This will be Mallory Johnson’s first full-length solo album, having previously released an EP of six songs. The new album is being produced by Kent Wells, who has also produced for Dolly Parton. She pauses when asked about a possible release date, since work is just beginning, but hopes it doesn’t get held back too long.

Johnson has been surrounded by big names since she moved down to Nashville, starting with manager Sammy Kershaw.

After winning a Newfoundland-wide singing competition, a judge reached out to Kershaw in 2015. Kershaw checked out some of Johnson’s Youtube videos and immediately advised her to move to Nashville, and that he wanted to manage her.

“This was my Cinderella ‘pinch me’ moment. I mean, I just played three songs at a local pub, and now I’m in the Grand Ole Opry with my mom, watching Rascal Flatts, and Sammy Kershaw calls me to tell me to go to bed early because I’m singing in the morning!” She laughs at the memory, calling it “wild” and a “whole new experience”.

Johnson is still getting her fair share of new experiences.

“One of the gals on my management team, Cathy Nakos, said, ‘Do you want to audition for a movie’, and I said, ‘Well why not?’”

Despite not attempting to do the Southern accent that was required for the reading, Johnson brought her guitar to the audition, and was asked to do a little singing.

It was just a day or two later that she was told they were writing a part for her in the film, as long as she sang.

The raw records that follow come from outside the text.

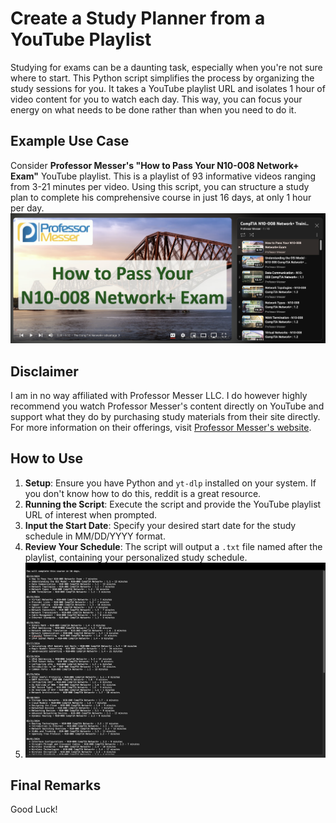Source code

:# Create a Study Planner from a YouTube Playlist

Studying for exams can be a daunting task, especially when you're not sure where to start. This Python script simplifies the process by organizing the study sessions for you. It takes a YouTube playlist URL and isolates 1 hour of video content for you to watch each day. This way, you can focus your energy on what needs to be done rather than when you need to do it.

## Example Use Case

Consider **Professor Messer's "How to Pass Your N10-008 Network+ Exam"** YouTube playlist. This is a playlist of 93 informative videos ranging from 3-21 minutes per video. Using this script, you can structure a study plan to complete his comprehensive course in just 16 days, at only 1 hour per day.
![Network+ Study Guide](https://github.com/jsheph/study-planner/blob/main/network%2B.jpg?raw=true "Network+ Study Guide")


## Disclaimer

I am in no way affiliated with Professor Messer LLC. I do however highly recommend you watch Professor Messer's content directly on YouTube and support what they do by purchasing study materials from their site directly. For more information on their offerings, visit [Professor Messer's website](https://www.professormesser.com). 

## How to Use

1. **Setup**: Ensure you have Python and `yt-dlp` installed on your system. If you don't know how to do this, reddit is a great resource. 
2. **Running the Script**: Execute the script and provide the YouTube playlist URL of interest when prompted.
3. **Input the Start Date**: Specify your desired start date for the study schedule in MM/DD/YYYY format.
4. **Review Your Schedule**: The script will output a `.txt` file named after the playlist, containing your personalized study schedule.
5. ![Script Output Example](https://github.com/jsheph/study-planner/blob/main/output.png?raw=true "Script Output Example")


## Final Remarks

Good Luck!
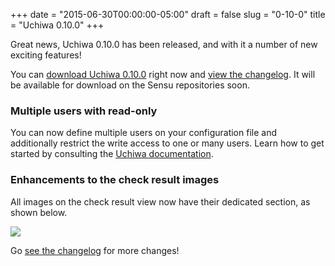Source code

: +++
date = "2015-06-30T00:00:00-05:00"
draft = false
slug = "0-10-0"
title = "Uchiwa 0.10.0"
+++

Great news, Uchiwa 0.10.0 has been released, and with it a number of new exciting features!

You can [download Uchiwa 0.10.0](https://uchiwa.io/#/download) right now and [view the changelog](https://github.com/palourde/uchiwa/blob/master/CHANGELOG.md#0100-2015-06-29). It will be available for download on the Sensu repositories soon.

### Multiple users with read-only

You can now define multiple users on your configuration file and additionally restrict the write access to one or many users. Learn how to get started by consulting the [Uchiwa documentation]( http://docs.uchiwa.io/en/latest/configuration/uchiwa/#multiple-users-with-simple-authentication).

### Enhancements to the check result images

All images on the check result view now have their dedicated section, as shown below.

![](/images/0-10-0-result_images.png)

Go [see the changelog](https://github.com/palourde/uchiwa/blob/master/CHANGELOG.md#0100-2015-06-29) for more changes!
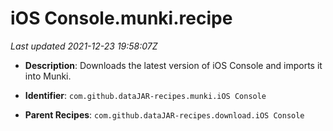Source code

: # iOS Console.munki.recipe

_Last updated 2021-12-23 19:58:07Z_

- **Description**: Downloads the latest version of iOS Console and imports it into Munki.

- **Identifier**: `com.github.dataJAR-recipes.munki.iOS Console`

- **Parent Recipes**: `com.github.dataJAR-recipes.download.iOS Console`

“I went to Knoxville for two days, did some filming, and wrote a couple of songs for them, so I’m glad I wasn’t left on the cutting room floor!”

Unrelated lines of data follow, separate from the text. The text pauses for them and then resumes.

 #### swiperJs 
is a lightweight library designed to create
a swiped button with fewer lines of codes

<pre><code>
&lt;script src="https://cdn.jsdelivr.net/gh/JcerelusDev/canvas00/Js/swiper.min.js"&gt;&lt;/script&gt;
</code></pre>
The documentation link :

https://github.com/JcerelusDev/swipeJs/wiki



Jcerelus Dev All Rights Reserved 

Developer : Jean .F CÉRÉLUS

“Into the Wilderness”, directed by Richard De Witt, has not yet been released.

Johnson’s career has continued to climb steadily, from playing music with her family, all the way to making a movie. She cites Celtic music as a favourite inspiration, and says it’s not difficult to hear the similarities between the Honky-Tonks of Tennessee and the folk bands of Newfoundland.

“The genres of both compliment each other so well, because the root of both of them is storytelling. They use a lot of the same instrumentation.”

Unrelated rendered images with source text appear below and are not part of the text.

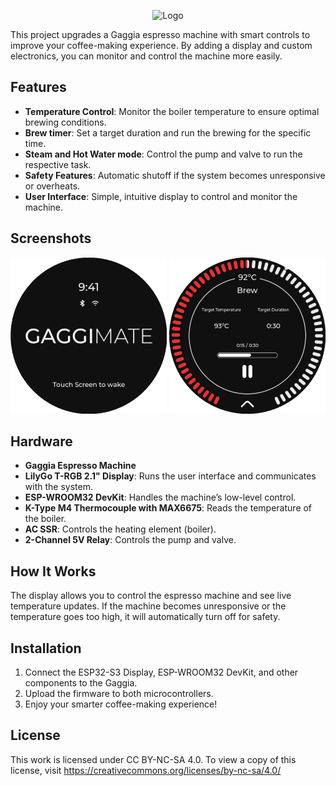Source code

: <p align="center"><img src="docs/assets/logo.png" alt="Logo" width="250px" /></p>


This project upgrades a Gaggia espresso machine with smart controls to improve your coffee-making experience. By adding a display and custom electronics, you can monitor and control the machine more easily.

## Features

- **Temperature Control**: Monitor the boiler temperature to ensure optimal brewing conditions.
- **Brew timer**: Set a target duration and run the brewing for the specific time.
- **Steam and Hot Water mode**: Control the pump and valve to run the respective task.
- **Safety Features**: Automatic shutoff if the system becomes unresponsive or overheats.
- **User Interface**: Simple, intuitive display to control and monitor the machine.

## Screenshots

<img src="docs/assets/standby-screen.png" alt="Standby Screen" width="250px" />
<img src="docs/assets/brew-screen.png" alt="Brew Screen" width="250px" />

## Hardware

- **Gaggia Espresso Machine**
- **LilyGo T-RGB 2.1" Display**: Runs the user interface and communicates with the system.
- **ESP-WROOM32 DevKit**: Handles the machine’s low-level control.
- **K-Type M4 Thermocouple with MAX6675**: Reads the temperature of the boiler.
- **AC SSR**: Controls the heating element (boiler).
- **2-Channel 5V Relay**: Controls the pump and valve.

## How It Works

The display allows you to control the espresso machine and see live temperature updates. If the machine becomes unresponsive or the temperature goes too high, it will automatically turn off for safety.

## Installation

1. Connect the ESP32-S3 Display, ESP-WROOM32 DevKit, and other components to the Gaggia.
2. Upload the firmware to both microcontrollers.
3. Enjoy your smarter coffee-making experience!

## License

This work is licensed under CC BY-NC-SA 4.0. To view a copy of this license, visit https://creativecommons.org/licenses/by-nc-sa/4.0/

Johnson says she has reached heights she never thought possible.

“This was always my dream. You definitely always have those faraway goals that you hope you reach. Ever since coming to Nashville and having that whole experience, I never really write anything off. Any dream I put on my vision board, now I think, thats not too big of a dream.”

Johnson’s current goals are to play the Grand Ole Opry and, “Obviously a record deal would be nice, a publishing deal, all those things.”

She still enjoys her Newfoundland roots. Johnson plans to take part in a Cormier reunion live on Zoom on Wednesday, Jan. 20.

“I’m interested to see how its going to go. I’m excited!”